Le HOLTER ECG
L'intérêt principal du Holter ECG (ou ECG dynamique) réside dans sa capacité à surveiller l'activité électrique du cœur en continu sur une période prolongée (généralement 24 à 48 heures), contrairement à l'ECG de repos qui ne dure que quelques secondes.
Il est particulièrement utile pour :
• Capturer des anomalies fugaces : De nombreux troubles du rythme (arythmies) sont intermittents et n'apparaissent pas lors d'un examen court au cabinet médical.
• Corréler symptômes et rythme cardiaque : Il permet de vérifier si des symptômes ressentis par le patient (palpitations, malaises, vertiges) correspondent réellement à un trouble du rythme cardiaque à ce moment précis.
• Évaluer l'efficacité d'un traitement : Il sert à contrôler si un médicament anti-arythmique ou un stimulateur cardiaque (pacemaker) fonctionne correctement sur la durée.

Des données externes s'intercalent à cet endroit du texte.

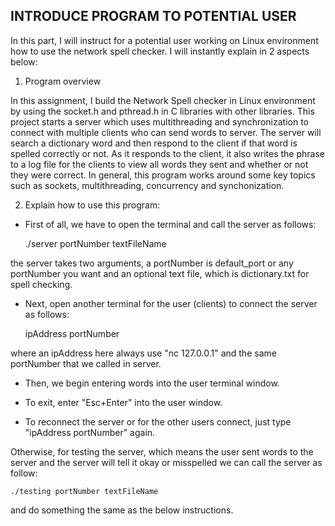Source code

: ## INTRODUCE PROGRAM TO POTENTIAL USER

In this part, I will instruct for a potential user working on Linux environment how to use the network spell checker. I will instantly explain in 2 aspects below:

1. Program overview

In this assignment, I build the Network Spell checker in Linux environment by using the socket.h and pthread.h in C libraries with other libraries. This project starts a server which uses multithreading and synchronization to connect with multiple clients who can send words to server. The server will search a dictionary word and then respond to the client if that word is spelled correctly or not. As it responds to the client, it also writes the phrase to a log file for the clients to view all words they sent and whether or not they were correct. In general, this program works around some key topics such as sockets, multithreading, concurrency and synchonization.

2. Explain how to use this program:

- First of all, we have to open the terminal and call the server as follows: 

    ./server portNumber textFileName
    
the server takes two arguments, a portNumber is default_port or any portNumber you want and an optional text file, which is dictionary.txt for spell checking.

- Next, open another terminal for the user (clients) to connect the server as follows:

    ipAddress portNumber
    
where an ipAddress here always use "nc 127.0.0.1" and the same portNumber that we called in server.

- Then, we begin entering words into the user terminal window.

- To exit, enter "Esc+Enter" into the user window.

- To reconnect the server or for the other users connect, just type "ipAddress portNumber" again.

Otherwise, for testing the server, which means the user sent words to the server and the server will tell it okay or misspelled we can call the server as follow:

    ./testing portNumber textFileName
    
and do something the same as the below instructions. 
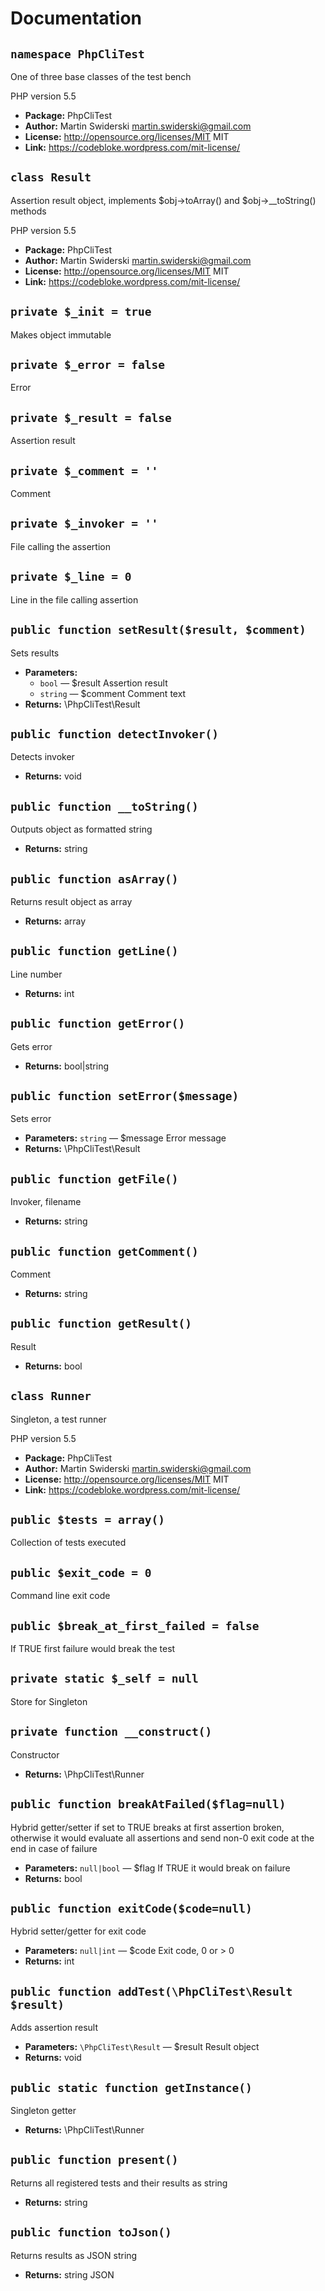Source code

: # Documentation

## `namespace PhpCliTest`

One of three base classes of the test bench 

PHP version 5.5

 * **Package:** PhpCliTest
 * **Author:** Martin Swiderski <martin.swiderski@gmail.com>
 * **License:** http://opensource.org/licenses/MIT MIT
 * **Link:** https://codebloke.wordpress.com/mit-license/

## `class Result`

Assertion result object, implements $obj->toArray() and $obj->__toString() methods 

PHP version 5.5

 * **Package:** PhpCliTest
 * **Author:** Martin Swiderski <martin.swiderski@gmail.com>
 * **License:** http://opensource.org/licenses/MIT MIT
 * **Link:** https://codebloke.wordpress.com/mit-license/

## `private $_init = true`

Makes object immutable


## `private $_error = false`

Error


## `private $_result = false`

Assertion result


## `private $_comment = ''`

Comment


## `private $_invoker = ''`

File calling the assertion


## `private $_line = 0`

Line in the file calling assertion


## `public function setResult($result, $comment)`

Sets results

 * **Parameters:**
   * `bool` — $result Assertion result
   * `string` — $comment Comment text
 * **Returns:** \PhpCliTest\Result

## `public function detectInvoker()`

Detects invoker

 * **Returns:** void

## `public function __toString()`

Outputs object as formatted string

 * **Returns:** string

## `public function asArray()`

Returns result object as array

 * **Returns:** array

## `public function getLine()`

Line number

 * **Returns:** int

## `public function getError()`

Gets error

 * **Returns:** bool|string

## `public function setError($message)`

Sets error

 * **Parameters:** `string` — $message Error message
 * **Returns:** \PhpCliTest\Result

## `public function getFile()`

Invoker, filename

 * **Returns:** string

## `public function getComment()`

Comment

 * **Returns:** string

## `public function getResult()`

Result

 * **Returns:** bool

## `class Runner`

Singleton, a test runner

PHP version 5.5

 * **Package:** PhpCliTest
 * **Author:** Martin Swiderski <martin.swiderski@gmail.com>
 * **License:** http://opensource.org/licenses/MIT MIT
 * **Link:** https://codebloke.wordpress.com/mit-license/

## `public $tests = array()`

Collection of tests executed


## `public $exit_code = 0`

Command line exit code


## `public $break_at_first_failed = false`

If TRUE first failure would break the test


## `private static $_self = null`

Store for Singleton


## `private function __construct()`

Constructor

 * **Returns:** \PhpCliTest\Runner

## `public function breakAtFailed($flag=null)`

Hybrid getter/setter if set to TRUE breaks at first assertion broken, otherwise it would evaluate all assertions and send non-0 exit code at the end in case of failure

 * **Parameters:** `null|bool` — $flag If TRUE it would break on failure
 * **Returns:** bool

## `public function exitCode($code=null)`

Hybrid setter/getter for exit code

 * **Parameters:** `null|int` — $code Exit code, 0 or > 0
 * **Returns:** int

## `public function addTest(\PhpCliTest\Result $result)`

Adds assertion result

 * **Parameters:** `\PhpCliTest\Result` — $result Result object
 * **Returns:** void

## `public static function getInstance()`

Singleton getter

 * **Returns:** \PhpCliTest\Runner

## `public function present()`

Returns all registered tests and their results as string

 * **Returns:** string

## `public function toJson()`

Returns results as JSON string

 * **Returns:** string JSON

 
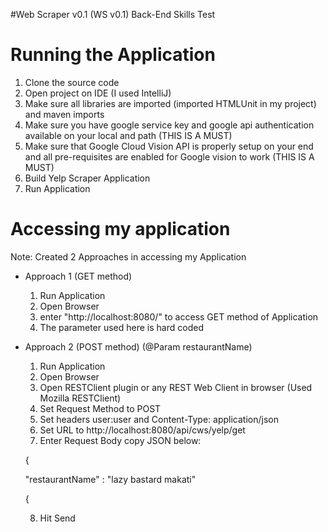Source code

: #Web Scraper v0.1 (WS v0.1) 
Back-End Skills Test

# Running the Application

1. Clone the source code
2. Open project on IDE (I used IntelliJ)
3. Make sure all libraries are imported (imported HTMLUnit in my project) and maven imports
4. Make sure you have google service key and google api authentication available on your local and path (THIS IS A MUST)
5. Make sure that Google Cloud Vision API is properly setup on your end and all pre-requisites are enabled for Google vision to work (THIS IS A MUST)
6. Build Yelp Scraper Application
7. Run Application

# Accessing my application

Note: Created 2 Approaches in accessing my Application

* Approach 1 (GET method)

  1. Run Application
  2. Open Browser
  3. enter "http://localhost:8080/" to access GET method of Application
  4. The parameter used here is hard coded
  
* Approach 2 (POST method) (@Param restaurantName)

  1. Run Application
  2. Open Browser
  3. Open RESTClient plugin or any REST Web Client in browser (Used Mozilla RESTClient)
  4. Set Request Method to POST
  5. Set headers user:user and Content-Type: application/json
  6. Set URL to http://localhost:8080/api/cws/yelp/get
  7. Enter Request Body copy JSON below:
  
  {
  
  "restaurantName" : "lazy bastard makati"
  
  {
  
  8. Hit Send
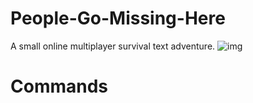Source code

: # People-Go-Missing-Here
A small online multiplayer survival text adventure. 
![img](https://nesucks.vercel.app/pplgo.png)

# Commands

• Quantifier les épisodes : Il permet de compter le nombre d'épisodes arythmiques sur une journée et de voir s'ils surviennent plutôt le jour ou la nuit. Indications principales
Le médecin prescrit cet examen en présence de :
• Palpitations : Sensation de cœur qui bat trop vite, trop fort ou de manière irrégulière, surtout si elles sont rares ou imprévisibles.
• Malaises ou syncopes : Pertes de connaissance ou vertiges inexpliqués pour éliminer une cause cardiaque.
• Suspicion de fibrillation atriale : Notamment pour les formes paroxystiques (qui vont et viennent).
• Bilan post-infarctus : Pour surveiller la survenue d'arythmies ventriculaires.
• Évaluation de traitements : Après la mise en place d'un nouveau médicament pour le cœur ou l'ajustement d'un pacemaker.
Déroulement de l'examen pour le patient La réalisation du Holter ECG est simple, indolore et ne nécessite pas d'hospitalisation.
1. La pose (au cabinet ou à l'hôpital)
• Un médecin place plusieurs électrodes autocollantes sur votre thorax (généralement entre 3 et 7, selon l'appareil). La peau doit être propre et parfois légèrement rasée pour assurer un bon contact.
• Ces électrodes sont reliées par des fils à un petit boîtier enregistreur (de la taille d'un téléphone portable ou plus petit) que vous porterez à la ceinture ou en bandoulière.
• On vous remet souvent un carnet d'observation.
2. La période d'enregistrement (24h à 48h)
• Vous rentrez chez vous et poursuivez vos activités quotidiennes habituelles (travail, marche, repas, sommeil). Il est important de ne pas modifier votre routine pour que l'enregistrement soit représentatif.
• Le carnet d'observation : C'est un élément crucial. Vous devez y noter l'heure exacte de vos activités principales et surtout l'heure de survenue de tout symptôme (ex: "14h30 : palpitations en montant les escaliers", "23h00 : réveil avec sensation de cœur rapide"). Cela permettra au médecin de retrouver précisément l'activité électrique à ce moment-là sur l'enregistrement.
• Contraintes : Il faut éviter de mouiller l'appareil (pas de douche, bain ou piscine pendant l'examen). Évitez également les sources fortes de champs magnétiques (portiques de sécurité, IRM, transformateurs haute tension) qui pourraient perturber l'enregistrement.
3. Le retrait et l'analyse
• Après la durée prescrite, vous retournez au cabinet pour qu'on retire les électrodes et l'appareil.
• Les données sont téléchargées et analysées par un cardiologue ou un logiciel spécialisé.
• Le médecin comparera ensuite l'enregistrement avec les notes de votre carnet pour établir le diagnostic.
C'est un examen de première intention très efficace pour le diagnostic des troubles du rythme intermittents, car il offre une vision beaucoup plus complète que l'ECG standard.